Work to be completed: Your answer is a copy of every line in the records where "shields" appears.

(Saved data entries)
★ ★ ★ ★ ★ ★ ★
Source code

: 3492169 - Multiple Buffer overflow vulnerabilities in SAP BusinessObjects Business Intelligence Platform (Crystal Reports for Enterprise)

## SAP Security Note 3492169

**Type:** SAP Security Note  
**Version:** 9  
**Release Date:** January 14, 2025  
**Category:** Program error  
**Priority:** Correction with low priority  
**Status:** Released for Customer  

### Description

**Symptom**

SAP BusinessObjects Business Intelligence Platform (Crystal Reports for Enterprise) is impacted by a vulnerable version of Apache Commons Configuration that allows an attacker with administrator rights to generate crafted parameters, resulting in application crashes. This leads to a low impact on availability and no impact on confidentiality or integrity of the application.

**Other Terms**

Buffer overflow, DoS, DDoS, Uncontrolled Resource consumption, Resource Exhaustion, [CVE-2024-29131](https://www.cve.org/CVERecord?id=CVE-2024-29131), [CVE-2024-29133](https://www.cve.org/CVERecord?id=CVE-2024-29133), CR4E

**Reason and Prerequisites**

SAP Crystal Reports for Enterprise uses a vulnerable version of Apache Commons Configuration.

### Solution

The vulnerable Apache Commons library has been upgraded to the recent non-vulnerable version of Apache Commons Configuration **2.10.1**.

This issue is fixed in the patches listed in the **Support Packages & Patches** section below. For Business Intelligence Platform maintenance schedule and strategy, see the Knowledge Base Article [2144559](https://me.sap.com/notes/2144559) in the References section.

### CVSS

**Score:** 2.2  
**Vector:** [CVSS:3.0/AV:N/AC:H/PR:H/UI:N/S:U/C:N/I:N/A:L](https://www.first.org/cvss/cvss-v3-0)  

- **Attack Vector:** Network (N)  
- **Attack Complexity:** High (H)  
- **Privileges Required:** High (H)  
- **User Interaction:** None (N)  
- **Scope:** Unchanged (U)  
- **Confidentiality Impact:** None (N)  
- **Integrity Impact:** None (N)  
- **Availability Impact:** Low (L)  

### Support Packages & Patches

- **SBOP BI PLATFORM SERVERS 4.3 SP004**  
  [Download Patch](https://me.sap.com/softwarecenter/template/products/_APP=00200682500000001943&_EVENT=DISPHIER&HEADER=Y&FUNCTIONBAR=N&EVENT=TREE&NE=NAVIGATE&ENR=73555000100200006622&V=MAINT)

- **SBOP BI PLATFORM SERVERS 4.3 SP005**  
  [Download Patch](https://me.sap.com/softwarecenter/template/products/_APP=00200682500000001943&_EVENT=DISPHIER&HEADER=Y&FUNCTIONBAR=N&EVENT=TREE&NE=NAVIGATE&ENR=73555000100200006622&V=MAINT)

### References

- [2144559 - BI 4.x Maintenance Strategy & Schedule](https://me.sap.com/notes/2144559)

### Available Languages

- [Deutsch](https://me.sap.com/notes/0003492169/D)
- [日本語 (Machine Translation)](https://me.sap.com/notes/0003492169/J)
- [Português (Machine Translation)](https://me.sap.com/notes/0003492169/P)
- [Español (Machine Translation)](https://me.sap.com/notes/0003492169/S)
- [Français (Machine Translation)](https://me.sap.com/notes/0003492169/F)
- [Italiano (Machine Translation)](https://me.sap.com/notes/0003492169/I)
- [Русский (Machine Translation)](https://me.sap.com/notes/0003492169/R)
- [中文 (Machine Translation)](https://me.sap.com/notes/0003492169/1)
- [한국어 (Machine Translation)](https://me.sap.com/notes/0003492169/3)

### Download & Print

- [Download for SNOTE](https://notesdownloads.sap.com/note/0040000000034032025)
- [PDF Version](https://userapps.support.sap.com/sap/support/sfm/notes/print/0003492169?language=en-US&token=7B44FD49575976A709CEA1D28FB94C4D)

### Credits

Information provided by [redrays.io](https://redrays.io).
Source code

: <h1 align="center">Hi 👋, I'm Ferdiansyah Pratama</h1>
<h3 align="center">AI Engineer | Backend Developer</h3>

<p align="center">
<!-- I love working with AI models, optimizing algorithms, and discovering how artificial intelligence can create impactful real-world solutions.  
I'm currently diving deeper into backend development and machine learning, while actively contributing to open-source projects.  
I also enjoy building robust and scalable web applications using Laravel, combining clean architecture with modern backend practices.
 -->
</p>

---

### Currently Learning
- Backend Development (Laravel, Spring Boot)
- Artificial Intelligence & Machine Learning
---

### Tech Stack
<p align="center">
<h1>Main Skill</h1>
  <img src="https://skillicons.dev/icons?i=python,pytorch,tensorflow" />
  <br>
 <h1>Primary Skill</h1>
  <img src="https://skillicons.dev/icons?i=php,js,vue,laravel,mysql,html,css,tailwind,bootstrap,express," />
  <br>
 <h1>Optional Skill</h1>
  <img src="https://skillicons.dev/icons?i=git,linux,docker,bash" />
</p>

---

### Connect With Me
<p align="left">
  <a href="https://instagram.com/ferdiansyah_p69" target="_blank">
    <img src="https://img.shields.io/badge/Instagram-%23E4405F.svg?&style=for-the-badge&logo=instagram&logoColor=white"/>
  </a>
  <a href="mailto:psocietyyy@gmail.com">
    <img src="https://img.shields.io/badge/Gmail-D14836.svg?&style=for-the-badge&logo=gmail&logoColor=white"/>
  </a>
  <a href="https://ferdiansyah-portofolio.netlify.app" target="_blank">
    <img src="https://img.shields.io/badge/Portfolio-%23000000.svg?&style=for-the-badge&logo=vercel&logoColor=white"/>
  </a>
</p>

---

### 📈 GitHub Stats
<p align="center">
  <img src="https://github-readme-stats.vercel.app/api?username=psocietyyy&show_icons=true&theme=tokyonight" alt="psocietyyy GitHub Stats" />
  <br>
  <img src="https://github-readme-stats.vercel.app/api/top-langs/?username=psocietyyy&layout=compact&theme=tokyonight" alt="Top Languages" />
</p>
★ ★ ★ ★ ★ ★ ★
Answer to this task:
    <img src="https://img.shields.io/badge/Instagram-%23E4405F.svg?&style=for-the-badge&logo=instagram&logoColor=white"/>
    <img src="https://img.shields.io/badge/Gmail-D14836.svg?&style=for-the-badge&logo=gmail&logoColor=white"/>
    <img src="https://img.shields.io/badge/Portfolio-%23000000.svg?&style=for-the-badge&logo=vercel&logoColor=white"/>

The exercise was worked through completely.